Move aside, Shakespeare. Gone are the days of three-hour plays—at least on Nov. 10 at Arts Court, where the Extremely Short New Play Festival is featuring 10 different plays of only 10 minutes each.
The festival runs on only four actors and one director, although it makes use of 10 different playwrights, whose plays range in topic from the light-hearted to the existential.
Lawrence Aronovitch’s play, The Book of Daniel, is a coming-of-age story.
“Daniel is a little bit different from everyone else and he’s feeling pressured to conform and it’s about the challenges he faces,” Aronovitch said.
The seasoned playwright said he chose to participate in the festival because of the variety it offered.

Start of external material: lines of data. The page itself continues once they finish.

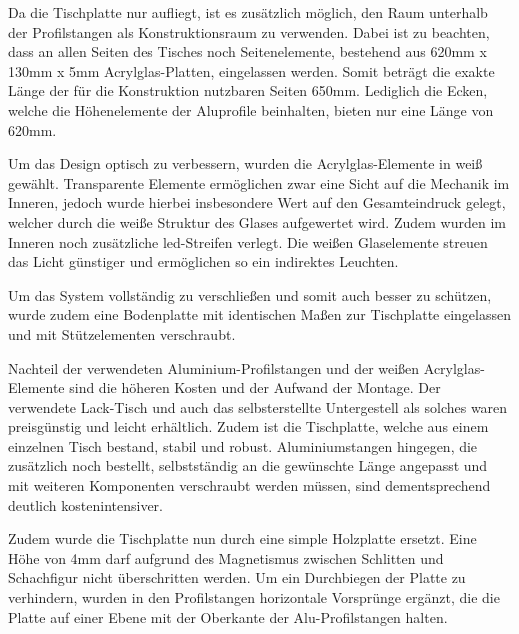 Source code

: Da die Tischplatte nur aufliegt, ist es zusätzlich möglich, den Raum
unterhalb der Profilstangen als Konstruktionsraum zu verwenden. Dabei
ist zu beachten, dass an allen Seiten des Tisches noch Seitenelemente,
bestehend aus 620mm x 130mm x 5mm Acrylglas-Platten, eingelassen werden.
Somit beträgt die exakte Länge der für die Konstruktion nutzbaren Seiten
650mm. Lediglich die Ecken, welche die Höhenelemente der Aluprofile
beinhalten, bieten nur eine Länge von 620mm.

Um das Design optisch zu verbessern, wurden die Acrylglas-Elemente in
weiß gewählt. Transparente Elemente ermöglichen zwar eine Sicht auf die
Mechanik im Inneren, jedoch wurde hierbei insbesondere Wert auf den
Gesamteindruck gelegt, welcher durch die weiße Struktur des Glases
aufgewertet wird. Zudem wurden im Inneren noch zusätzliche
\gls{led}-Streifen verlegt. Die weißen Glaselemente streuen das Licht
günstiger und ermöglichen so ein indirektes Leuchten.

Um das System vollständig zu verschließen und somit auch besser zu
schützen, wurde zudem eine Bodenplatte mit identischen Maßen zur
Tischplatte eingelassen und mit Stützelementen verschraubt.

Nachteil der verwendeten Aluminium-Profilstangen und der weißen
Acrylglas-Elemente sind die höheren Kosten und der Aufwand der Montage.
Der verwendete Lack-Tisch und auch das selbsterstellte Untergestell als
solches waren preisgünstig und leicht erhältlich. Zudem ist die
Tischplatte, welche aus einem einzelnen Tisch bestand, stabil und
robust. Aluminiumstangen hingegen, die zusätzlich noch bestellt,
selbstständig an die gewünschte Länge angepasst und mit weiteren
Komponenten verschraubt werden müssen, sind dementsprechend deutlich
kostenintensiver.

Zudem wurde die Tischplatte nun durch eine simple Holzplatte ersetzt.
Eine Höhe von 4mm darf aufgrund des Magnetismus zwischen Schlitten und
Schachfigur nicht überschritten werden. Um ein Durchbiegen der Platte zu
verhindern, wurden in den Profilstangen horizontale Vorsprünge ergänzt,
die die Platte auf einer Ebene mit der Oberkante der Alu-Profilstangen
halten.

“The festival is a great idea,” he said. “It gets packed into a single evening. Ten different plays on a wide variety of topics and wide variety of styles. Some are very serious, some are very comic. No matter what your tastes, at least one of the plays will appeal to you.”
But the festival isn’t just for seasoned playwrights.
Caitlin Corbett, an Ottawa actress and one of the participating playwrights, said she chose to participate because it offered a good opportunity for new writers.
“It’s one thing to perform your own work and quite another to see another artist take something you’ve created and bring it to life,” she said via email. “I wanted to get my start writing for other theatre companies and the Extremely Short New Play Festival is a great way of taking that first step.”
The festival has a mandate to produce new work, Corbett said, which meant they were welcoming of a beginner playwright like herself.
Her play, Loyal Opposition, looks at the relationship between Wilfrid Laurier’s wife, Lady Zoé, and her friend—her husband’s supposed mistress. The fact that her play was set in Victorian times provided an extra challenge to writing on a deadline, she said.
Corbett said the time limit was one of the greatest problems she encountered.
“I discovered so much about them and the time period during my research that I kept wanting to add in more detail, about the First World War and the suffragette movement and so on,” she said. “But that’s the good thing about the time limit, it keeps you focused on what really matters, which is the story.”
Aronovitch agreed. He added while longer plays offer more time for character and plot development, that doesn’t make them better.
“I like the challenge [of short plays] because it really forces you to be absolutely focused and to really hone in razor sharp on what you’re trying to say in your play,” he said.
Short plays can offer something longer plays cannot, both Aronovitch and Corbett said.
“A short play needs to get its point across quickly. It’s a snapshot, not the whole photo album. That’s why it’s important for short plays to be presented together as part of something larger, like the festival. Each piece shows one part of being human, altogether making a mosaic,” Corbett said. “Full length plays are great for taking one or two themes and delving into them for greater detail, but short plays are little bite-sized crystallized versions of one idea each.”
This attention to detail is what Aronovitch said makes short plays so accessible. He said he doesn’t believe people will watch them because they have short attention spans—he said they have more to offer.
“You get a beautiful little jewel of a story, because it’s put together so carefully by the playwright. It’s a gem that stands on its own instead of a huge banquet,” he said. “It’s the perfect amount of nourishing food. Once you’ve tasted it, that’s all you need.”